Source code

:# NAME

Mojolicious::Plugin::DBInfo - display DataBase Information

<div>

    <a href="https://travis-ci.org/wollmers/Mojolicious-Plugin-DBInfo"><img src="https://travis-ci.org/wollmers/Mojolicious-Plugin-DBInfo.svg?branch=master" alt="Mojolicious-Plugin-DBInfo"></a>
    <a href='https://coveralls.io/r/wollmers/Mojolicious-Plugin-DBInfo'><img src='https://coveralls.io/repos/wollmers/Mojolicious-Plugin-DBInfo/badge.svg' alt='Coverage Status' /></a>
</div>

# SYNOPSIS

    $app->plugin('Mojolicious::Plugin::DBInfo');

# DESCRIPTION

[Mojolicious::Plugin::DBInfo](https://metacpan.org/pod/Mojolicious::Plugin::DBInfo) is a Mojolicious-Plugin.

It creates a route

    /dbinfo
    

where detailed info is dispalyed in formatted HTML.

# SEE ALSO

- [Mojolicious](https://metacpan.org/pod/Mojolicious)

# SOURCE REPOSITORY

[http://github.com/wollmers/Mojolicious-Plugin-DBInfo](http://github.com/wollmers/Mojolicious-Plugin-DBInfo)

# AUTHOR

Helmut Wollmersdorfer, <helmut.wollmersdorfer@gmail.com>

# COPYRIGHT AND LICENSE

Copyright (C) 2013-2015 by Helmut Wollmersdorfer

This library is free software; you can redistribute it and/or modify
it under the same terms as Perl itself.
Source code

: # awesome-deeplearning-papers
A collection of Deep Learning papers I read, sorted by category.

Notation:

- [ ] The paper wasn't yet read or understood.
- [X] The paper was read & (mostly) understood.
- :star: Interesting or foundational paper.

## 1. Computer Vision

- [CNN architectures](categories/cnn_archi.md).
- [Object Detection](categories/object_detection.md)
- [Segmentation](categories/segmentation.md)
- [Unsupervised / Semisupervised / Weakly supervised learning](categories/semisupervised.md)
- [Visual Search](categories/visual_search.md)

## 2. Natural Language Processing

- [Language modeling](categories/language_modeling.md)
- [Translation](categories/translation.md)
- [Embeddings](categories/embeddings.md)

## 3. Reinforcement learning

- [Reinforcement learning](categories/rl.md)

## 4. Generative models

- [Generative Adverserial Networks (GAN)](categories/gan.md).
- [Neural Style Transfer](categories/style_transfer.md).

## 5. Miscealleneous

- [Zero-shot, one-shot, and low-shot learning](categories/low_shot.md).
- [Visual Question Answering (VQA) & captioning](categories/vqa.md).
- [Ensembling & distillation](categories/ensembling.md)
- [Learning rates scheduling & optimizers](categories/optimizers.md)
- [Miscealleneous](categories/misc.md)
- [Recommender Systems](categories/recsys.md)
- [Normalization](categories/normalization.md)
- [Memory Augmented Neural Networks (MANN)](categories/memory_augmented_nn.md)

# What this task involves
Copy the records above exactly, beginning at the line that contains "- [ ] The paper" and stopping after the line that contains "- [Generative Adverserial".

# Solved exercise
- [ ] The paper wasn't yet read or understood.
- [X] The paper was read & (mostly) understood.
- :star: Interesting or foundational paper.

## 1. Computer Vision

- [CNN architectures](categories/cnn_archi.md).
- [Object Detection](categories/object_detection.md)
- [Segmentation](categories/segmentation.md)
- [Unsupervised / Semisupervised / Weakly supervised learning](categories/semisupervised.md)
- [Visual Search](categories/visual_search.md)

## 2. Natural Language Processing

- [Language modeling](categories/language_modeling.md)
- [Translation](categories/translation.md)
- [Embeddings](categories/embeddings.md)

## 3. Reinforcement learning

- [Reinforcement learning](categories/rl.md)

## 4. Generative models

- [Generative Adverserial Networks (GAN)](categories/gan.md).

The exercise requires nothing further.